In a sense, this equivalence of the natural world and apparently unnatural
colours should not surprise us. The most improbable hues in Service's
palette can be found in nature; if justification were needed, their
intensity could be explained by the eye-grabbing brilliance of flowers
in the short Prairie summer. Nonetheless, Service feels she is now less
interested in local colour than she has been in the past. "I've been
reading more about colour and colour theory recently," she says. "And
I'm putting colour on differently. I'm layering it more. These paintings
take much longer to finish - six months to a year, sometimes." That
these carefully crafted canvases preserve an air of immediacy and spontaneity
has something to do with their genesis. "I looked hard and did some
drawings on the spot, with some colour in them," Service says, "and
I did some watercolours on the spot. Doing the watercolours was a way
of looking and remembering a place. Then I would be in the studio the
next day, so it was still very vivid to me."
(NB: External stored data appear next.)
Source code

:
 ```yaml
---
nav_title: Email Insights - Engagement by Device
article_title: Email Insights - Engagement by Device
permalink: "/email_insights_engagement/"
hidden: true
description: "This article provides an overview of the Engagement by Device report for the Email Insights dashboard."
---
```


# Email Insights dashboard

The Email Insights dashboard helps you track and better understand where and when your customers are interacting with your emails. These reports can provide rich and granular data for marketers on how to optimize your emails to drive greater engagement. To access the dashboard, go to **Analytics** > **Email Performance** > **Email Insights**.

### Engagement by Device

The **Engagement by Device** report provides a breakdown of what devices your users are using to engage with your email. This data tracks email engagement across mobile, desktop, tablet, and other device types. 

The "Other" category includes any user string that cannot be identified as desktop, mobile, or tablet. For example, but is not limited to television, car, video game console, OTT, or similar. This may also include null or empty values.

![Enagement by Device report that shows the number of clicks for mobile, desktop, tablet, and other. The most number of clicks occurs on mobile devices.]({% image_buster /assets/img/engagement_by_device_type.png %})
Service acknowledges that some of the freedom of her recent works owes
something to her change of subject. "The landscape in Saskatchewan doesn't
have a lot of things in it," she says, "so it's easier to be abstract
and loose. Maybe that's why there are so many good Saskatchewan landscape
painters. I hadn't been in Saskatchewan in several years, so it was
fresh for me."
The real issue, of course, is not what provoked a particular series
of pictures, but the result. Whatever the source of Service's recent
works, their strength resides not only in the way the artist addresses
questions of fidelity to experience - of all kinds, not just visual
- but in how she addresses "purely" painterly issues. Whatever their
immediate motivation, whatever the basis for theft imagery, Service's
recent landscapes are some of her most inventive, assured, and adventurous.
In the end, that is what matters - not their connection, however strong
or tenuous, to a place.
KAREN WILKIN
New York
July1998
Karen Wilkin writes on art for The New Criterion and is the author
of books on Cezanne, Morandi and Stuart Davis.